- Problem: Below are some records. Output the lines from the first one through the line that holds "The sad part", exactly as written, with no pictures.

- Records supplied:
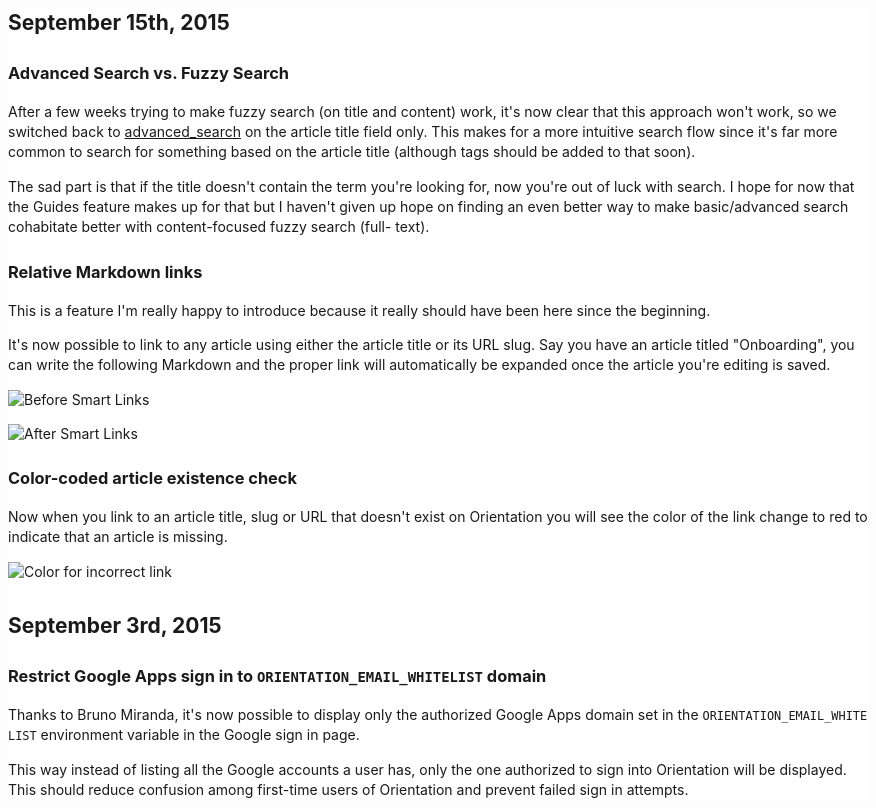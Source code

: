 ## September 15th, 2015

### Advanced Search vs. Fuzzy Search

After a few weeks trying to make fuzzy search (on title and content) work, it's
now clear that this approach won't work, so we switched back to
[advanced_search](https://github.com/textacular/textacular#usage) on the article
title field only. This makes for a more intuitive search flow since it's far
more common to search for something based on the article title (although tags
should be added to that soon).

The sad part is that if the title doesn't contain the term you're looking for,
now you're out of luck with search. I hope for now that the Guides feature makes
up for that but I haven't given up hope on finding an even better way to make
basic/advanced search cohabitate better with content-focused fuzzy search (full-
text).

### Relative Markdown links

This is a feature I'm really happy to introduce because it really should have
been here since the beginning.

It's now possible to link to any article using either the article title or its
URL slug. Say you have an article titled "Onboarding", you can write the
following Markdown and the proper link will automatically be expanded once the
article you're editing is saved.

![Before Smart Links](https://s3.amazonaws.com/f.cl.ly/items/020Q0V1n1L3t2r3y1K2N/Screen%20Shot%202015-09-15%20at%206.07.41%20AM.png)

![After Smart Links](https://s3.amazonaws.com/f.cl.ly/items/1r3n2V2y231i0i1l3010/Screen%20Shot%202015-09-15%20at%206.07.21%20AM.png)

### Color-coded article existence check

Now when you link to an article title, slug or URL that doesn't exist on
Orientation you will see the color of the link change to red to indicate that an
article is missing.

![Color for incorrect link](https://s3.amazonaws.com/f.cl.ly/items/0T1m433Z1l201C3r290O/Screen%20Shot%202015-09-15%20at%206.56.17%20AM.png)

## September 3rd, 2015

### Restrict Google Apps sign in to `ORIENTATION_EMAIL_WHITELIST` domain

Thanks to Bruno Miranda, it's now possible to display only the authorized Google
Apps domain set in the `ORIENTATION_EMAIL_WHITELIST` environment variable in the
Google sign in page.

This way instead of listing all the Google accounts a user has, only the one
authorized to sign into Orientation will be displayed. This should reduce
confusion among first-time users of Orientation and prevent failed sign in
attempts.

- Written reply:
Source code

: ## September 15th, 2015

### Advanced Search vs. Fuzzy Search

After a few weeks trying to make fuzzy search (on title and content) work, it's
now clear that this approach won't work, so we switched back to
[advanced_search](https://github.com/textacular/textacular#usage) on the article
title field only. This makes for a more intuitive search flow since it's far
more common to search for something based on the article title (although tags
should be added to that soon).

The sad part is that if the title doesn't contain the term you're looking for,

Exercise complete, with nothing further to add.